You do a little of it, then compare yourself against statistical norms.

For instance, I have a talent at playing the piano. I took lessons for around
10 years. At the end, I was able to compete against other people who took the
same amount of lessons and win a scholarship. Now -- I did not continue
developing that talent, so compared to say, a concert pianist, I'm a complete
musical idiot. I know enough to be dangerous. But of course, looking at some
guy on the street playing the kazoo, he's the idiot compared to me, etc.

Same goes with languages. Usually there are standard ways of teaching language
concepts. You apply the teaching for a small amount of time (say an hour or a
few days) and then compare with statistical averages.

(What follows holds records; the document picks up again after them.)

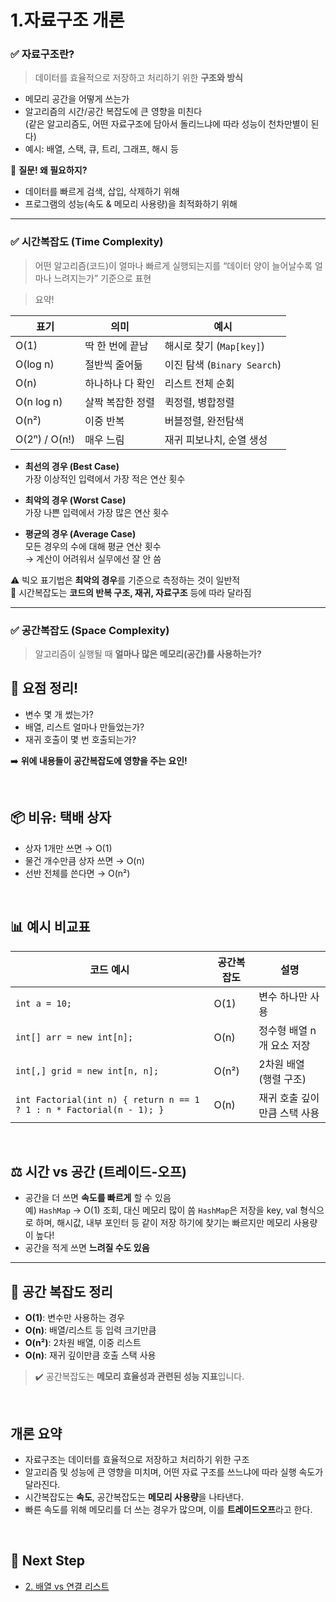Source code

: # 1.자료구조 개론

### ✅ 자료구조란?
> 데이터를 효율적으로 저장하고 처리하기 위한 **구조와 방식**

- 메모리 공간을 어떻게 쓰는가
- 알고리즘의 시간/공간 복잡도에 큰 영향을 미친다  
  (같은 알고리즘도, 어떤 자료구조에 담아서 돌리느냐에 따라 성능이 천차만별이 된다)
- 예시: 배열, 스택, 큐, 트리, 그래프, 해시 등

📌 **질문! 왜 필요하지?**
- 데이터를 빠르게 검색, 삽입, 삭제하기 위해
- 프로그램의 성능(속도 & 메모리 사용량)을 최적화하기 위해

---

### ✅ 시간복잡도 (Time Complexity)
> 어떤 알고리즘(코드)이 얼마나 빠르게 실행되는지를
> “데이터 양이 늘어날수록 얼마나 느려지는가” 기준으로 표현

> 요약!

| 표기            | 의미        | 예시                      |
| ------------- | --------- | ----------------------- |
| O(1)          | 딱 한 번에 끝남 | 해시로 찾기 (`Map[key]`)     |
| O(log n)      | 절반씩 줄어듦   | 이진 탐색 (`Binary Search`) |
| O(n)          | 하나하나 다 확인 | 리스트 전체 순회               |
| O(n log n)    | 살짝 복잡한 정렬 | 퀵정렬, 병합정렬               |
| O(n²)         | 이중 반복     | 버블정렬, 완전탐색              |
| O(2ⁿ) / O(n!) | 매우 느림     | 재귀 피보나치, 순열 생성          |

- **최선의 경우 (Best Case)**  
  가장 이상적인 입력에서 가장 적은 연산 횟수

- **최악의 경우 (Worst Case)**  
  가장 나쁜 입력에서 가장 많은 연산 횟수 

- **평균의 경우 (Average Case)**  
  모든 경우의 수에 대해 평균 연산 횟수  
  → 계산이 어려워서 실무에선 잘 안 씀

⚠️ 빅오 표기법은 **최악의 경우**를 기준으로 측정하는 것이 일반적  
📘 시간복잡도는 **코드의 반복 구조, 재귀, 자료구조** 등에 따라 달라짐

---

### ✅ 공간복잡도 (Space Complexity)

> 알고리즘이 실행될 때 **얼마나 많은 메모리(공간)를 사용하는가?**


## 🧠 요점 정리!

- 변수 몇 개 썼는가?
- 배열, 리스트 얼마나 만들었는가?
- 재귀 호출이 몇 번 호출되는가?

➡️ **위에 내용들이 공간복잡도에 영향을 주는 요인!**

<br>

## 📦 비유: 택배 상자

- 상자 1개만 쓰면 → O(1)
- 물건 개수만큼 상자 쓰면 → O(n)
- 선반 전체를 쓴다면 → O(n²)

<br>

## 📊 예시 비교표

| 코드 예시 | 공간복잡도 | 설명 |
|----------------|-------------|------|
| `int a = 10;` | O(1) | 변수 하나만 사용 |
| `int[] arr = new int[n];` | O(n) | 정수형 배열 n개 요소 저장 |
| `int[,] grid = new int[n, n];` | O(n²) | 2차원 배열 (행렬 구조) |
| `int Factorial(int n) { return n == 1 ? 1 : n * Factorial(n - 1); }` | O(n) | 재귀 호출 깊이만큼 스택 사용 |

<br>

## ⚖️ 시간 vs 공간 (트레이드-오프)

- 공간을 더 쓰면 **속도를 빠르게** 할 수 있음  
  예) `HashMap` → O(1) 조회, 대신 메모리 많이 씀
  `HashMap`은 저장을 key, val 형식으로 하며, 해시값, 내부 포인터 등 같이 저장 하기에 찾기는 빠르지만 메모리 사용량이 높다!
- 공간을 적게 쓰면 **느려질 수도 있음**

---

## 📌 공간 복잡도 정리

- **O(1)**: 변수만 사용하는 경우  
- **O(n)**: 배열/리스트 등 입력 크기만큼  
- **O(n²)**: 2차원 배열, 이중 리스트  
- **O(n)**: 재귀 깊이만큼 호출 스택 사용

> ✔️ 공간복잡도는 **메모리 효율성과 관련된 성능 지표**입니다.

<br>

## 개론 요약

- 자료구조는 데이터를 효율적으로 저장하고 처리하기 위한 구조
- 알고리즘 및 성능에 큰 영향을 미치며, 어떤 자료 구조를 쓰느냐에 따라 실행 속도가 달라진다.
- 시간복잡도는 **속도**, 공간복잡도는 **메모리 사용량**을 나타낸다.
- 빠른 속도를 위해 메모리를 더 쓰는 경우가 많으며, 이를 **트레이드오프**라고 한다.

<br>

## 🔗 Next Step 

- [2. 배열 vs 연결 리스트](2.배열%20vs%20연결%20리스트.md)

It's not foolproof, but it's more right than wrong. That's how statistics
work.

This work-vs-talent equation works at all levels. I knew a guy who became a
supervisor for around 30 employees. Smart guy, knew his stuff, but he couldn't
spell. He, quite frankly, looked stupid compared to most of the people who
worked for him. So he took the time and boned up on his spelling. He was no
more stupid than I am -- smarter in a lot of ways -- but he just didn't see
the point in emphasizing spelling until later in life.

You're always stupid compared to something else. The word "stupid" doesn't
exist in a vacuum. There's always some subtext involved when you use it.

------
10ren
_Point of view is worth 80 IQ points_

------
iuguy
Stupider is not a real word. Using words like 'Stupider' or 'Stupidest' are
stupid.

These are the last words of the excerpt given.